----- SUPPLIED DATA -----

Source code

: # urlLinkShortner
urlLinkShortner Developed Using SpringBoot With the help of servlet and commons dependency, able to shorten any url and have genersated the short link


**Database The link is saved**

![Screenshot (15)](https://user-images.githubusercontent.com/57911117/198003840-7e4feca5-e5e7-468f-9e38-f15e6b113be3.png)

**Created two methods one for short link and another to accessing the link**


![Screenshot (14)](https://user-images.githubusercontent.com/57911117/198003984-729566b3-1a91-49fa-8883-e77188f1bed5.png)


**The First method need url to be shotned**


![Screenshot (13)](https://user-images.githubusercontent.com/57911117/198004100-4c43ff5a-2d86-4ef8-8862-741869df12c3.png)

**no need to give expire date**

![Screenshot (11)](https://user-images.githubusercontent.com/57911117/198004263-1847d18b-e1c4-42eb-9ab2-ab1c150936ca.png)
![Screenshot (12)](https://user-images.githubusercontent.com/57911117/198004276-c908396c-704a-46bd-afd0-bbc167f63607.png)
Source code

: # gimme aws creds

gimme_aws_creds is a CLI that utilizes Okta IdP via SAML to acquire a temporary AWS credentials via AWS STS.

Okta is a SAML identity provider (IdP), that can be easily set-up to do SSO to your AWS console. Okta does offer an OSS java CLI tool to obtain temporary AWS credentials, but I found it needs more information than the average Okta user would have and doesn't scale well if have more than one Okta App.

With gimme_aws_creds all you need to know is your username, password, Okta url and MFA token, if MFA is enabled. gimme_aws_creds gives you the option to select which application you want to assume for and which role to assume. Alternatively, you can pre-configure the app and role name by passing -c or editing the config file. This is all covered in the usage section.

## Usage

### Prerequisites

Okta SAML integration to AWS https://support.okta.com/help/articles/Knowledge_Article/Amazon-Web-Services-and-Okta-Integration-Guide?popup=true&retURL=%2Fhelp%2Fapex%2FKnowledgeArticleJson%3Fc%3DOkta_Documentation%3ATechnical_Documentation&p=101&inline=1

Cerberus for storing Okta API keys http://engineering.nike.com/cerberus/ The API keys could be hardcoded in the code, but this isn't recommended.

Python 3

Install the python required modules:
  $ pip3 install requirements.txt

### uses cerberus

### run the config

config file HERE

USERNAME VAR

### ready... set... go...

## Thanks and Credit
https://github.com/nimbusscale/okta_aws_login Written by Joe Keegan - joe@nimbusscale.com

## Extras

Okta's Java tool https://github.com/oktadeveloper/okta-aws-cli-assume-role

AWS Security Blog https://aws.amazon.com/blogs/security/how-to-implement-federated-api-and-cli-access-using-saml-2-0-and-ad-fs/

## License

-----

§ **TASK DIRECTIONS**
Copy out, word for word, the part of the entries above that begins at the line with "give expire date**" and ends at the line with "Okta is a SAML", including both.

§ **COMPLETED EXERCISE**
**no need to give expire date**

![Screenshot (11)](https://user-images.githubusercontent.com/57911117/198004263-1847d18b-e1c4-42eb-9ab2-ab1c150936ca.png)
![Screenshot (12)](https://user-images.githubusercontent.com/57911117/198004276-c908396c-704a-46bd-afd0-bbc167f63607.png)
Source code

: # gimme aws creds

gimme_aws_creds is a CLI that utilizes Okta IdP via SAML to acquire a temporary AWS credentials via AWS STS.

Okta is a SAML identity provider (IdP), that can be easily set-up to do SSO to your AWS console. Okta does offer an OSS java CLI tool to obtain temporary AWS credentials, but I found it needs more information than the average Okta user would have and doesn't scale well if have more than one Okta App.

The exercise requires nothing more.